• [What is being asked]: Copy out every line of the listing in which "alpha" appears.

• [Dataset excerpts]:
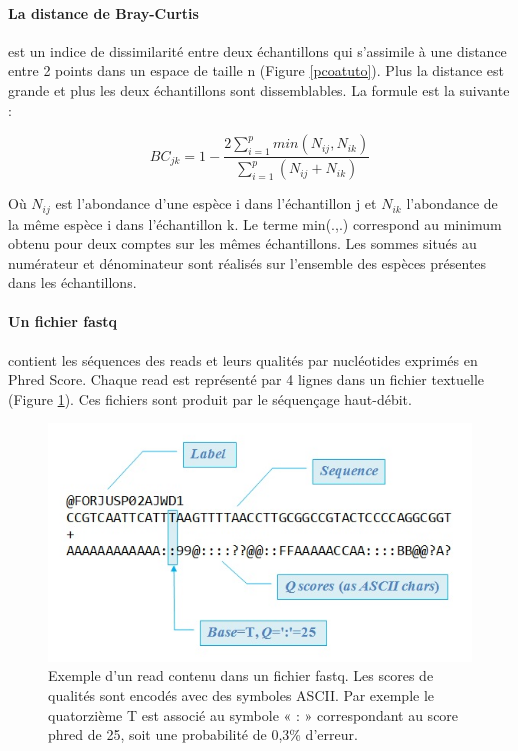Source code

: \documentclass[12pt,a4paper]{article}
\begin{document}
\paragraph{La distance de Bray-Curtis} est un indice de dissimilarité entre deux échantillons qui s'assimile à une distance entre 2 points dans un espace de taille n (Figure \ref{pcoatuto}). Plus la distance est grande et plus les deux échantillons sont dissemblables. La formule est la suivante :

\begin{mycapequ}[!h]
   \begin{equation}
    BC_{jk} = 1 - \frac{2\sum_{i=1}^{p}min(N_{ij},N_{ik})}{\sum_{i=1}^{p}(N_{ij} + N_{ik})}
   \end{equation}
      \caption{Où $N_{ij}$ est l'abondance d'une  espèce i dans l'échantillon j et $N_{ik}$ l'abondance de la même espèce i dans l'échantillon k. Le terme min(.,.) correspond au minimum obtenu pour deux comptes sur les mêmes échantillons. Les sommes situés au numérateur et dénominateur sont réalisés sur l'ensemble des espèces présentes dans les échantillons.}
\end{mycapequ}


\paragraph{Un fichier fastq} contient les séquences des reads et leurs qualités par nucléotides exprimés en Phred Score. Chaque read est représenté par 4 lignes dans un fichier textuelle (Figure \ref{fastq}). Ces fichiers sont produit par le séquençage haut-débit.

\begin{figure}[!h]
\begin{center}
\includegraphics[scale=0.6]{img/fastq.jpg}\hfill
\end{center}
\caption{Exemple d'un read contenu dans un fichier fastq. Les scores de qualités sont encodés avec des symboles ASCII. Par exemple le quatorzième T  est associé au symbole « : » correspondant au score phred de 25, soit une probabilité de 0,3\% d'erreur.}
\label{fastq}
\end{figure}
\end{document}
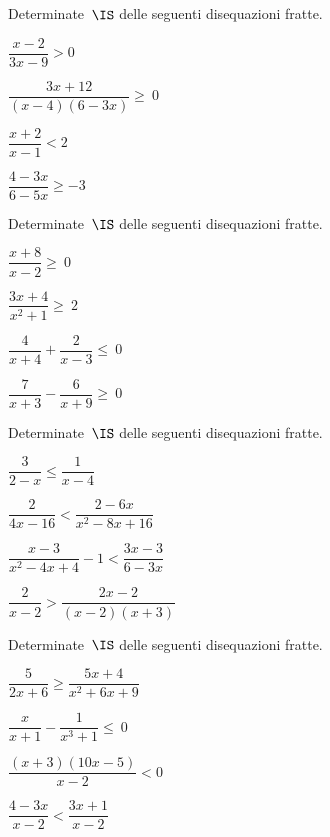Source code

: \begin{esercizio}[\Ast]
\label{ese:21.55}
Determinate~$\IS$ delle seguenti disequazioni fratte.
\begin{multicols}{2}
\begin{enumeratea}
\spazielenx
\item $\dfrac{x-2}{3x-9}>0$
\item $\dfrac{3x+12}{(x-4)(6-3x)}\geqslant~0$
\item $\dfrac{x+2}{x-1}<2$
\item $\dfrac{4-3x}{6-5x}\geqslant -3$
\end{enumeratea}
\end{multicols}
\end{esercizio}

\begin{esercizio}[\Ast]
\label{ese:21.56}
Determinate~$\IS$ delle seguenti disequazioni fratte.
\begin{multicols}{2}
\begin{enumeratea}
\spazielenx
 \item $\dfrac{x+8}{x-2}\ge~0$
\item $\dfrac{3x+4}{x^{2}+1}\ge~2$
\item $\dfrac{4}{x+4}+\dfrac{2}{x-3}\leqslant~0$
\item $\dfrac{7}{x+3}-\dfrac{6}{x+9}\geqslant~0$
\end{enumeratea}
\end{multicols}
\end{esercizio}

\begin{esercizio}[\Ast]
\label{ese:21.57}
Determinate~$\IS$ delle seguenti disequazioni fratte.
\begin{multicols}{2}
\begin{enumeratea}
\spazielenx
 \item $\dfrac{3}{2-x}\leqslant \dfrac{1}{x-4}$
\item $\dfrac{2}{4x-16}<\dfrac{2-6x}{x^{2}-8x+16}$
\item $\dfrac{x-3}{x^{2}-4x+4}-1<\dfrac{3x-3}{6-3x}$
\item $\dfrac{2}{x-2}>\dfrac{2x-2}{(x-2)(x+3)}$
\end{enumeratea}
\end{multicols}
\end{esercizio}

\begin{esercizio}[\Ast]
\label{ese:21.58}
Determinate~$\IS$ delle seguenti disequazioni fratte.
\begin{multicols}{2}
\begin{enumeratea}
\spazielenx
 \item $\dfrac{5}{2x+6}\geqslant \dfrac{5x+4}{x^{2}+6x+9}$
\item $\dfrac{x}{x+1}-\dfrac{1}{x^{3}+1}\le~0$
\item $\dfrac{(x+3)(10x-5)}{x-2}<0$
\item $\dfrac{4-3x}{x-2}<\dfrac{3x+1}{x-2}$
\end{enumeratea}
\end{multicols}
\end{esercizio}

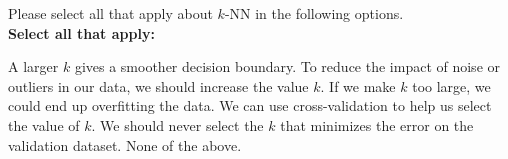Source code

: \documentclass[11pt,addpoints,answers]{exam}
\numberwithin{equation}{section} %
\numberwithin{figure}{section} %
\numberwithin{table}{section} %
\begin{document}
\begin{questions}
    

    \question[3] Please select all that apply about $k$-NN in the following options. \\ \textbf{Select all that apply:}
    {
    \checkboxchar{$\Box$} \checkedchar{$\blacksquare$}
    \begin{checkboxes}
        \choice A larger $k$ gives a smoother decision boundary.
        \choice To reduce the impact of noise or outliers in our data, we should increase the value $k$.
        \choice If we make $k$ too large, we could end up overfitting the data.
        \choice We can use cross-validation to help us select the value of $k$.
        \choice We should never select the $k$ that minimizes the error on the validation dataset.
        \choice None of the above.
    \end{checkboxes}
    }

    
    
    \clearpage
\end{questions}
\end{document}
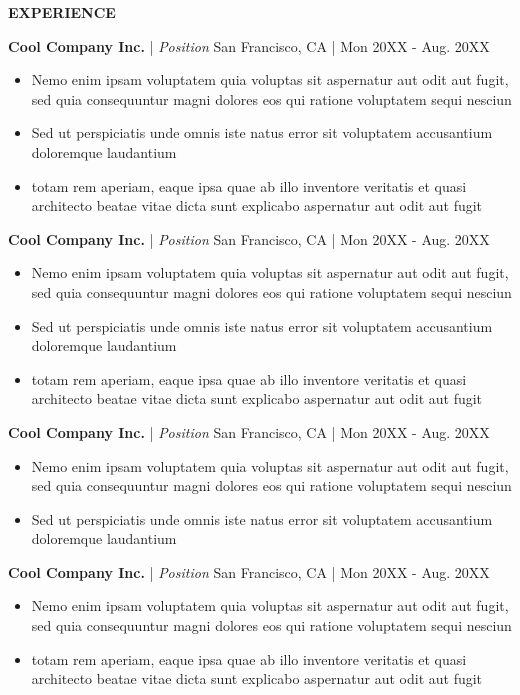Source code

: \documentclass[letterpaper,9pt]{article}
\newcommand{\organization}[4]{
    \vspace{1.5pt}

    \textbf{#1} | \emph{#3} \hfill{#4 | #2}

    \vspace{14pt}
}
\newcommand{\bulletsBegin}{
    \vspace{-8pt}
    \begin{minipage}{16.5cm} 
    \begin{itemize}[leftmargin=0.6cm]
    \setlength\itemsep{-0.05em}
}
\newcommand{\bulletsEnd}{
    \end{itemize}\vspace{0pt}
    \end{minipage}
}
\newcommand{\resumeSection}[1]{
    \vspace{8pt}
    \hspace{15pt} \textbf{\color{bluee}#1}
    \vspace{2pt}
}
\begin{document}
    \resumeSection{EXPERIENCE}
    \begin{siderules}[style=burgundyline]
            \vspace{-6pt}


            \organization{Cool Company Inc.}{Mon 20XX - Aug. 20XX}
            {Position}{San Francisco, CA}
            \bulletsBegin
                \item Nemo enim ipsam voluptatem quia voluptas sit aspernatur aut odit aut fugit, sed quia consequuntur magni dolores eos qui ratione voluptatem sequi nesciun
                \item Sed ut perspiciatis unde omnis iste natus error sit voluptatem accusantium doloremque laudantium
                \item totam rem aperiam, eaque ipsa quae ab illo inventore veritatis et quasi architecto beatae vitae dicta sunt explicabo aspernatur aut odit aut fugit
            \bulletsEnd
    
            \organization{Cool Company Inc.}{Mon 20XX - Aug. 20XX}
            {Position}{San Francisco, CA}
            \bulletsBegin
                \item Nemo enim ipsam voluptatem quia voluptas sit aspernatur aut odit aut fugit, sed quia consequuntur magni dolores eos qui ratione voluptatem sequi nesciun
                \item Sed ut perspiciatis unde omnis iste natus error sit voluptatem accusantium doloremque laudantium
                \item totam rem aperiam, eaque ipsa quae ab illo inventore veritatis et quasi architecto beatae vitae dicta sunt explicabo aspernatur aut odit aut fugit
            \bulletsEnd
    
            \organization{Cool Company Inc.}{Mon 20XX - Aug. 20XX}
            {Position}{San Francisco, CA}
            \bulletsBegin
                \item Nemo enim ipsam voluptatem quia voluptas sit aspernatur aut odit aut fugit, sed quia consequuntur magni dolores eos qui ratione voluptatem sequi nesciun
                \item Sed ut perspiciatis unde omnis iste natus error sit voluptatem accusantium doloremque laudantium
            \bulletsEnd
    
            \organization{Cool Company Inc.}{Mon 20XX - Aug. 20XX}
            {Position}{San Francisco, CA}
            \bulletsBegin
                \item Nemo enim ipsam voluptatem quia voluptas sit aspernatur aut odit aut fugit, sed quia consequuntur magni dolores eos qui ratione voluptatem sequi nesciun
                \item totam rem aperiam, eaque ipsa quae ab illo inventore veritatis et quasi architecto beatae vitae dicta sunt explicabo aspernatur aut odit aut fugit
            \bulletsEnd


\end{siderules}
\end{document}
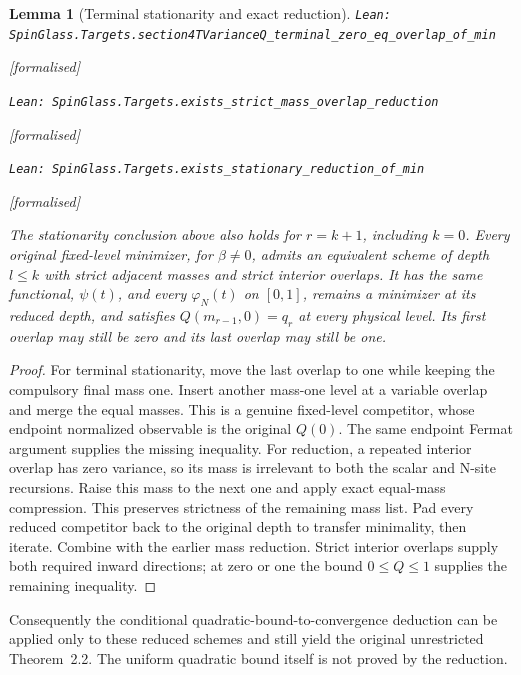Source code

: \documentclass[11pt]{article}
\providecommand{\lean}[1]{\leavevmode\par\nopagebreak
  {\noindent\normalfont\footnotesize\raggedright\texttt{Lean: #1}\par}\nopagebreak}
\providecommand{\leanok}{\par\nopagebreak
  {\noindent\normalfont\footnotesize\textcolor{green!50!black}{[formalised]}\par}\nopagebreak}
\newtheorem{lemma}[theorem]{Lemma}
\begin{document}
\begin{lemma}[Terminal stationarity and exact reduction]
\lean{SpinGlass.Targets.section4TVarianceQ\_terminal\_zero\_eq\_overlap\_of\_min}\leanok
\lean{SpinGlass.Targets.exists\_strict\_mass\_overlap\_reduction}\leanok
\lean{SpinGlass.Targets.exists\_stationary\_reduction\_of\_min}\leanok
The stationarity conclusion above also holds for $r=k+1$, including $k=0$.
Every original fixed-level minimizer, for $\beta\ne0$, admits an equivalent
scheme of depth $l\le k$ with strict adjacent masses and strict interior
overlaps. It has the same functional, $\psi(t)$, and every $\varphi_N(t)$
on $[0,1]$, remains a minimizer at its reduced depth, and satisfies
$Q(m_{r-1},0)=q_r$ at every physical level. Its first overlap may still be
zero and its last overlap may still be one.
\end{lemma}
\begin{proof}
For terminal stationarity, move the last overlap to one while keeping the
compulsory final mass one. Insert another mass-one level at a variable overlap
and merge the equal masses. This is a genuine fixed-level competitor, whose
endpoint normalized observable is the original $Q(0)$. The same endpoint
Fermat argument supplies the missing inequality.
For reduction, a repeated interior overlap has zero variance, so its mass is
irrelevant to both the scalar and N-site recursions. Raise this mass to the
next one and apply exact equal-mass compression. This preserves strictness
of the remaining mass list. Pad every reduced competitor back to the original
depth to transfer minimality, then iterate. Combine with the earlier mass
reduction. Strict interior overlaps supply both required inward directions;
at zero or one the bound $0\le Q\le1$ supplies the remaining inequality.
\end{proof}
Consequently the conditional quadratic-bound-to-convergence deduction can be
applied only to these reduced schemes and still yield the original unrestricted
Theorem~2.2. The uniform quadratic bound itself is not proved by the reduction.
\end{document}
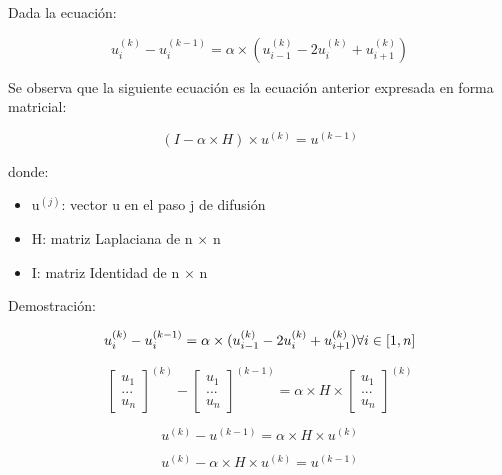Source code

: Dada la ecuación:

\begin{equation}
u_{i}^{(k)} - u_{i}^{(k-1)} = \alpha \times (u_{i-1}^{(k)} - 2u_{i}^{(k)} + u_{i+1}^{(k)})
\end{equation}

Se observa que la siguiente ecuación es la ecuación anterior expresada en forma matricial:

\begin{equation}
(I - \alpha \times H) \times u^{(k)} = u^{(k-1)}
\end{equation}

donde:

\begin{itemize}
  \item u$^{(j)}$: vector u en el paso j de difusión
  \item H: matriz Laplaciana de n $\times$ n
  \item I: matriz Identidad de n $\times$ n
\end{itemize}

Demostración:

\begin{equation}
u_{i}^{(k)} - u_{i}^{(k-1)} = \alpha \times (u_{i-1}^{(k)} - 2u_{i}^{(k)} + u_{i+1}^{(k)}) \space \forall i \in [1, n]
\end{equation}

\begin{equation}
\begin{bmatrix}
u_{1}\\
...\\
u_{n}
\end{bmatrix}^{(k)}
-
\begin{bmatrix}
u_{1}\\
...\\
u_{n}
\end{bmatrix}^{(k-1)}
=
\alpha \times H \times
\begin{bmatrix}
u_{1}\\
...\\
u_{n}
\end{bmatrix}^{(k)}
\end{equation}

\begin{equation}
u^{(k)} - u^{(k-1)} = \alpha \times H \times u^{(k)}
\end{equation}

\begin{equation}
u^{(k)} - \alpha \times H \times u^{(k)} =  u^{(k-1)}
\end{equation}

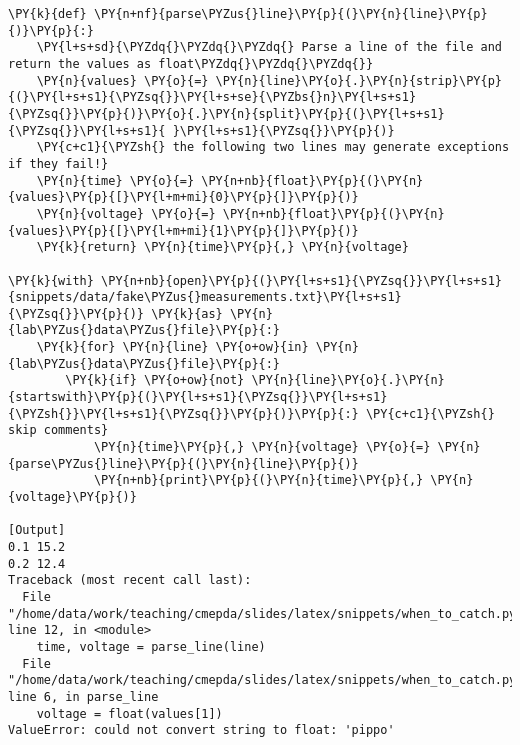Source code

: \begin{Verbatim}[label=\makebox{\url{https://github.com/lucabaldini/cmepda/tree/master/slides/latex/snippets/when\_to\_catch.py}},commandchars=\\\{\}]
\PY{k}{def} \PY{n+nf}{parse\PYZus{}line}\PY{p}{(}\PY{n}{line}\PY{p}{)}\PY{p}{:}
    \PY{l+s+sd}{\PYZdq{}\PYZdq{}\PYZdq{} Parse a line of the file and return the values as float\PYZdq{}\PYZdq{}\PYZdq{}}
    \PY{n}{values} \PY{o}{=} \PY{n}{line}\PY{o}{.}\PY{n}{strip}\PY{p}{(}\PY{l+s+s1}{\PYZsq{}}\PY{l+s+se}{\PYZbs{}n}\PY{l+s+s1}{\PYZsq{}}\PY{p}{)}\PY{o}{.}\PY{n}{split}\PY{p}{(}\PY{l+s+s1}{\PYZsq{}}\PY{l+s+s1}{ }\PY{l+s+s1}{\PYZsq{}}\PY{p}{)}
    \PY{c+c1}{\PYZsh{} the following two lines may generate exceptions if they fail!}
    \PY{n}{time} \PY{o}{=} \PY{n+nb}{float}\PY{p}{(}\PY{n}{values}\PY{p}{[}\PY{l+m+mi}{0}\PY{p}{]}\PY{p}{)}
    \PY{n}{voltage} \PY{o}{=} \PY{n+nb}{float}\PY{p}{(}\PY{n}{values}\PY{p}{[}\PY{l+m+mi}{1}\PY{p}{]}\PY{p}{)}
    \PY{k}{return} \PY{n}{time}\PY{p}{,} \PY{n}{voltage}

\PY{k}{with} \PY{n+nb}{open}\PY{p}{(}\PY{l+s+s1}{\PYZsq{}}\PY{l+s+s1}{snippets/data/fake\PYZus{}measurements.txt}\PY{l+s+s1}{\PYZsq{}}\PY{p}{)} \PY{k}{as} \PY{n}{lab\PYZus{}data\PYZus{}file}\PY{p}{:}
    \PY{k}{for} \PY{n}{line} \PY{o+ow}{in} \PY{n}{lab\PYZus{}data\PYZus{}file}\PY{p}{:}
        \PY{k}{if} \PY{o+ow}{not} \PY{n}{line}\PY{o}{.}\PY{n}{startswith}\PY{p}{(}\PY{l+s+s1}{\PYZsq{}}\PY{l+s+s1}{\PYZsh{}}\PY{l+s+s1}{\PYZsq{}}\PY{p}{)}\PY{p}{:} \PY{c+c1}{\PYZsh{} skip comments}
            \PY{n}{time}\PY{p}{,} \PY{n}{voltage} \PY{o}{=} \PY{n}{parse\PYZus{}line}\PY{p}{(}\PY{n}{line}\PY{p}{)}
            \PY{n+nb}{print}\PY{p}{(}\PY{n}{time}\PY{p}{,} \PY{n}{voltage}\PY{p}{)}

[Output]
0.1 15.2
0.2 12.4
Traceback (most recent call last):
  File "/home/data/work/teaching/cmepda/slides/latex/snippets/when_to_catch.py", line 12, in <module>
    time, voltage = parse_line(line)
  File "/home/data/work/teaching/cmepda/slides/latex/snippets/when_to_catch.py", line 6, in parse_line
    voltage = float(values[1])
ValueError: could not convert string to float: 'pippo'
\end{Verbatim}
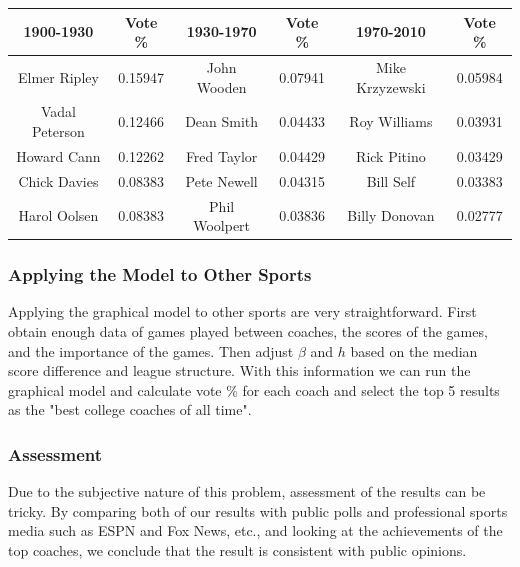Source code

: \documentclass[11pt,notitlepage]{article}
\begin{document}
\begin{center}

\begin{tabular}{ | c | c | c| c | c| c| }

\hline

1900-1930  & Vote \% & 1930-1970  & Vote \% & 1970-2010  & Vote \% \\\hline

Elmer Ripley & 0.15947 & John Wooden & 0.07941 & Mike Krzyzewski & 0.05984 \\\hline

Vadal Peterson & 0.12466 & Dean Smith & 0.04433 & Roy Williams & 0.03931\\\hline

Howard Cann  &0.12262 & Fred Taylor & 0.04429 & Rick Pitino & 0.03429\\\hline

Chick Davies & 0.08383 & Pete Newell & 0.04315 & Bill Self & 0.03383 \\\hline

Harol Oolsen & 0.08383 & Phil Woolpert & 0.03836 & Billy Donovan & 0.02777\\

\hline

\end{tabular}

\end{center}

\subsubsection*{Applying the Model to Other Sports}

Applying the graphical model to other sports are very straightforward. First obtain enough data of games played between coaches, the scores of the games, and the importance of the games. Then adjust $\beta$ and $h$ based on the median score difference and league structure. With this information we can run the graphical model and calculate vote \% for each coach and select the top 5 results as the "best college coaches of all time".

\subsubsection*{Assessment}

\noindent Due to the subjective nature of this problem, assessment of the results can be tricky. By comparing both of our results with public polls and professional sports media such as ESPN and Fox News, etc., and looking at the achievements of the top coaches, we conclude that the result is consistent with public opinions.
\end{document}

• [Response area]:
u_{i}^{(k)} - u_{i}^{(k-1)} = \alpha \times (u_{i-1}^{(k)} - 2u_{i}^{(k)} + u_{i+1}^{(k)})
(I - \alpha \times H) \times u^{(k)} = u^{(k-1)}
u_{i}^{(k)} - u_{i}^{(k-1)} = \alpha \times (u_{i-1}^{(k)} - 2u_{i}^{(k)} + u_{i+1}^{(k)}) \space \forall i \in [1, n]
\alpha \times H \times
u^{(k)} - u^{(k-1)} = \alpha \times H \times u^{(k)}
u^{(k)} - \alpha \times H \times u^{(k)} =  u^{(k-1)}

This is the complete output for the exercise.